Prompting Medical Large Vision-Language Models to Diagnose Pathologies by Visual Question Answering
Table of Contents
Title: Prompting Medical Large Vision-Language Models to Diagnose Pathologies by Visual Question Answering
Authors: Danfeng Guo, Demetri Terzopoulos
Published: Jul 31 2024
Link: https://arxiv.org/abs/2407.21368
Summary:
- Authors introduced two prompting methods to reduce hallucinations on medical large vision-language model (LVLMs) and improve visual question answering (VQA) tasks:
- Provide detailed pathological descriptions to the question queries.
- Introduce “weak learner” to provide its prediction results to the question queries as a reference opinion.
- Proposed method improves the diagnostic F1 score by up to 0.27 on the MIMIC-CXR-JPG and Chexpert dataset.

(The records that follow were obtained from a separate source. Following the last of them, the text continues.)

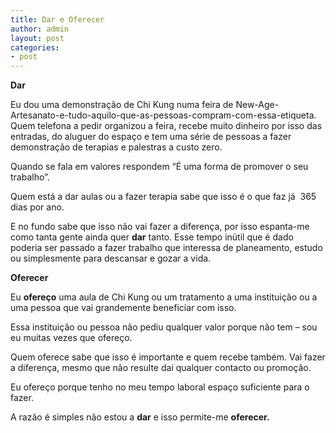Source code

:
 ```yaml
---
title: Dar e Oferecer
author: admin
layout: post
categories:
- post
---
```

**Dar**

Eu dou uma demonstração de Chi Kung numa feira de New-Age-Artesanato-e-tudo-aquilo-que-as-pessoas-compram-com-essa-etiqueta. Quem telefona a pedir organizou a feira, recebe muito dinheiro por isso das entradas, do aluguer do espaço e tem uma série de pessoas a fazer demonstração de terapias e palestras a custo zero.

Quando se fala em valores respondem &#8220;É uma forma de promover o seu trabalho&#8221;.

Quem está a dar aulas ou a fazer terapia sabe que isso é o que faz já  365 dias por ano.

E no fundo sabe que isso não vai fazer a diferença, por isso espanta-me como tanta gente ainda quer **dar** tanto. Esse tempo inútil que é dado poderia ser passado a fazer trabalho que interessa de planeamento, estudo ou simplesmente para descansar e gozar a vida.

**Oferecer**

Eu **ofereço** uma aula de Chi Kung ou um tratamento a uma instituição ou a uma pessoa que vai grandemente beneficiar com isso.

Essa instituição ou pessoa não pediu qualquer valor porque não tem &#8211; sou eu muitas vezes que ofereço.

Quem oferece sabe que isso é importante e quem recebe também. Vai fazer a diferença, mesmo que não resulte dai qualquer contacto ou promoção.

Eu ofereço porque tenho no meu tempo laboral espaço suficiente para o fazer.

A razão é simples não estou a **dar** e isso permite-me **oferecer.**
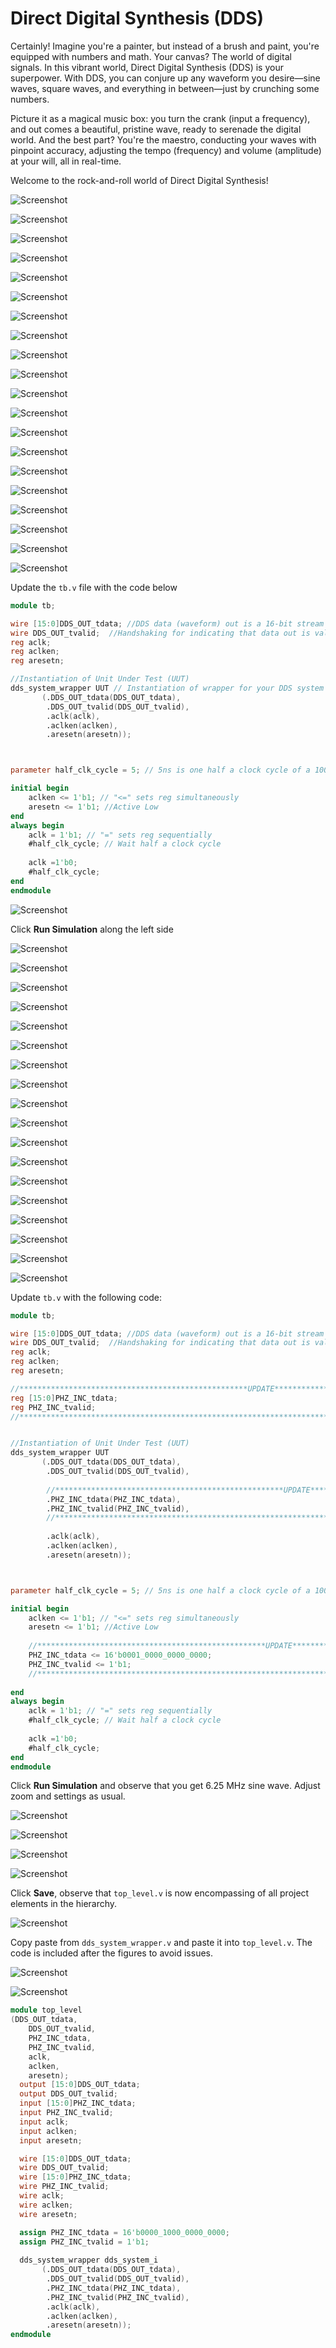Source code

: # Direct Digital Synthesis (DDS)

Certainly! Imagine you're a painter, but instead of a brush and paint, you're equipped with numbers and math. Your canvas? The world of digital signals. In this vibrant world, Direct Digital Synthesis (DDS) is your superpower. With DDS, you can conjure up any waveform you desire—sine waves, square waves, and everything in between—just by crunching some numbers. 

Picture it as a magical music box: you turn the crank (input a frequency), and out comes a beautiful, pristine wave, ready to serenade the digital world. And the best part? You're the maestro, conducting your waves with pinpoint accuracy, adjusting the tempo (frequency) and volume (amplitude) at your will, all in real-time.

Welcome to the rock-and-roll world of Direct Digital Synthesis!

![Screenshot](../figs/dds_m1_lab1/Screenshot%20(3).png?raw=true)

![Screenshot](../figs/dds_m1_lab1/Screenshot%20(4).png?raw=true)

![Screenshot](../figs/dds_m1_lab1/Screenshot%20(5).png?raw=true)

![Screenshot](../figs/dds_m1_lab1/Screenshot%20(6).png?raw=true)

![Screenshot](../figs/dds_m1_lab1/Screenshot%20(7).png?raw=true)

![Screenshot](../figs/dds_m1_lab1/Screenshot%20(8).png?raw=true)

![Screenshot](../figs/dds_m1_lab1/Screenshot%20(9).png?raw=true)

![Screenshot](../figs/dds_m1_lab1/Screenshot%20(10).png?raw=true)

![Screenshot](../figs/dds_m1_lab1/Screenshot%20(11).png?raw=true)

![Screenshot](../figs/dds_m1_lab1/Screenshot%20(12).png?raw=true)

![Screenshot](../figs/dds_m1_lab1/Screenshot%20(13).png?raw=true)

![Screenshot](../figs/dds_m1_lab1/Screenshot%20(14).png?raw=true)

![Screenshot](../figs/dds_m1_lab1/Screenshot%20(15).png?raw=true)

![Screenshot](../figs/dds_m1_lab1/Screenshot%20(16).png?raw=true)

![Screenshot](../figs/dds_m1_lab1/Screenshot%20(17).png?raw=true)

![Screenshot](../figs/dds_m1_lab1/Screenshot%20(19).png?raw=true)

![Screenshot](../figs/dds_m1_lab1/Screenshot%20(20).png?raw=true)

![Screenshot](../figs/dds_m1_lab1/Screenshot%20(21).png?raw=true)

![Screenshot](../figs/dds_m1_lab1/Screenshot%20(22).png?raw=true)

![Screenshot](../figs/dds_m1_lab1/Screenshot%20(23).png?raw=true)

Update the ```tb.v``` file with the code below

```verilog
module tb;

wire [15:0]DDS_OUT_tdata; //DDS data (waveform) out is a 16-bit stream
wire DDS_OUT_tvalid;  //Handshaking for indicating that data out is valid
reg aclk;
reg aclken;
reg aresetn;

//Instantiation of Unit Under Test (UUT)
dds_system_wrapper UUT // Instantiation of wrapper for your DDS system
       (.DDS_OUT_tdata(DDS_OUT_tdata),
        .DDS_OUT_tvalid(DDS_OUT_tvalid),
        .aclk(aclk),
        .aclken(aclken),
        .aresetn(aresetn));



parameter half_clk_cycle = 5; // 5ns is one half a clock cycle of a 100 MHz matches

initial begin
    aclken <= 1'b1; // "<=" sets reg simultaneously 
    aresetn <= 1'b1; //Active Low
end
always begin
    aclk = 1'b1; // "=" sets reg sequentially
    #half_clk_cycle; // Wait half a clock cycle
    
    aclk =1'b0;
    #half_clk_cycle;
end
endmodule
```


![Screenshot](../figs/dds_m1_lab1/Screenshot%20(24).png?raw=true)

Click **Run Simulation** along the left side

![Screenshot](../figs/dds_m1_lab1/Screenshot%20(25).png?raw=true)

![Screenshot](../figs/dds_m1_lab1/Screenshot%20(26).png?raw=true)

![Screenshot](../figs/dds_m1_lab1/Screenshot%20(27).png?raw=true)

![Screenshot](../figs/dds_m1_lab1/Screenshot%20(28).png?raw=true)

![Screenshot](../figs/dds_m1_lab1/Screenshot%20(29).png?raw=true)

![Screenshot](../figs/dds_m1_lab1/Screenshot%20(30).png?raw=true)

![Screenshot](../figs/dds_m1_lab1/Screenshot%20(31).png?raw=true)

![Screenshot](../figs/dds_m1_lab1/Screenshot%20(32).png?raw=true)

![Screenshot](../figs/dds_m1_lab1/Screenshot%20(33).png?raw=true)

![Screenshot](../figs/dds_m1_lab1/Screenshot%20(34).png?raw=true)

![Screenshot](../figs/dds_m1_lab1/Screenshot%20(35).png?raw=true)

![Screenshot](../figs/dds_m1_lab1/Screenshot%20(36).png?raw=true)

![Screenshot](../figs/dds_m1_lab1/Screenshot%20(37).png?raw=true)

![Screenshot](../figs/dds_m1_lab1/Screenshot%20(38).png?raw=true)

![Screenshot](../figs/dds_m1_lab1/Screenshot%20(39).png?raw=true)

![Screenshot](../figs/dds_m1_lab1/Screenshot%20(40).png?raw=true)

![Screenshot](../figs/dds_m1_lab1/Screenshot%20(41).png?raw=true)

![Screenshot](../figs/dds_m1_lab1/Screenshot%20(42).png?raw=true)

Update ```tb.v``` with the following code:

```verilog
module tb;

wire [15:0]DDS_OUT_tdata; //DDS data (waveform) out is a 16-bit stream
wire DDS_OUT_tvalid;  //Handshaking for indicating that data out is valid
reg aclk;
reg aclken;
reg aresetn;

//***************************************************UPDATE************
reg [15:0]PHZ_INC_tdata;
reg PHZ_INC_tvalid;
//*********************************************************************


//Instantiation of Unit Under Test (UUT)
dds_system_wrapper UUT
       (.DDS_OUT_tdata(DDS_OUT_tdata),
        .DDS_OUT_tvalid(DDS_OUT_tvalid),
        
        //***************************************************UPDATE************
        .PHZ_INC_tdata(PHZ_INC_tdata),
        .PHZ_INC_tvalid(PHZ_INC_tvalid),
        //*********************************************************************
        
        .aclk(aclk),
        .aclken(aclken),
        .aresetn(aresetn));



parameter half_clk_cycle = 5; // 5ns is one half a clock cycle of a 100 MHz matches

initial begin
    aclken <= 1'b1; // "<=" sets reg simultaneously 
    aresetn <= 1'b1; //Active Low
    
    //***************************************************UPDATE************
    PHZ_INC_tdata <= 16'b0001_0000_0000_0000;
    PHZ_INC_tvalid <= 1'b1;
    //*********************************************************************
    
end
always begin
    aclk = 1'b1; // "=" sets reg sequentially
    #half_clk_cycle; // Wait half a clock cycle
    
    aclk =1'b0;
    #half_clk_cycle;
end
endmodule
```

Click **Run Simulation** and observe that you get 6.25 MHz sine wave.  Adjust zoom and settings as usual.


![Screenshot](../figs/dds_m1_lab1/Screenshot%20(43).png?raw=true)

![Screenshot](../figs/dds_m1_lab1/Screenshot%20(44).png?raw=true)

![Screenshot](../figs/dds_m1_lab1/Screenshot%20(45).png?raw=true)

![Screenshot](../figs/dds_m1_lab1/Screenshot%20(46).png?raw=true)

Click **Save**, observe that ```top_level.v``` is now encompassing of all project elements in the hierarchy.

![Screenshot](../figs/dds_m1_lab1/Screenshot%20(52).png?raw=true)

Copy paste from ```dds_system_wrapper.v``` and paste it into ```top_level.v```.  The code is included after the figures to avoid issues.

![Screenshot](../figs/dds_m1_lab1/Screenshot%20(47).png?raw=true)

![Screenshot](../figs/dds_m1_lab1/Screenshot%20(48).png?raw=true)

```verilog
module top_level
(DDS_OUT_tdata,
    DDS_OUT_tvalid,
    PHZ_INC_tdata,
    PHZ_INC_tvalid,
    aclk,
    aclken,
    aresetn);
  output [15:0]DDS_OUT_tdata;
  output DDS_OUT_tvalid;
  input [15:0]PHZ_INC_tdata;
  input PHZ_INC_tvalid;
  input aclk;
  input aclken;
  input aresetn;

  wire [15:0]DDS_OUT_tdata;
  wire DDS_OUT_tvalid;
  wire [15:0]PHZ_INC_tdata;
  wire PHZ_INC_tvalid;
  wire aclk;
  wire aclken;
  wire aresetn;

  assign PHZ_INC_tdata = 16'b0000_1000_0000_0000;
  assign PHZ_INC_tvalid = 1'b1;
  
  dds_system_wrapper dds_system_i
       (.DDS_OUT_tdata(DDS_OUT_tdata),
        .DDS_OUT_tvalid(DDS_OUT_tvalid),
        .PHZ_INC_tdata(PHZ_INC_tdata),
        .PHZ_INC_tvalid(PHZ_INC_tvalid),
        .aclk(aclk),
        .aclken(aclken),
        .aresetn(aresetn));
endmodule
```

Summary (Generated by Microsoft Copilot):
Here is a summary of the page:
-
Introduction: The paper discusses the application of Large Vision-Language Models (LVLMs) in medical Visual Question Answering (VQA) tasks, focusing on diagnosing pathologies from medical images.
-
Challenges: LVLMs suffer from hallucination problems and struggle with minority pathologies due to imbalanced training data.
-
Methods: Two prompting strategies are proposed: providing detailed explanations of pathologies and using a weak learner model to improve VQA performance.
-
Novelties: The study introduces cost-effective prompting strategies to reduce hallucination and improve diagnostic accuracy.
-
Results: The proposed methods significantly improve the diagnostic F1 score, with the highest increase being 0.27.
-
Performances: The strategies enhance Recall by approximately 0.07 and reduce false negative predictions.
-
Limitations: The strategies are less effective for pathologies with extremely scarce data.
-
Discussion: Future research could explore strategies like Retrieval Augmented Generation (RAG) to handle rare categories.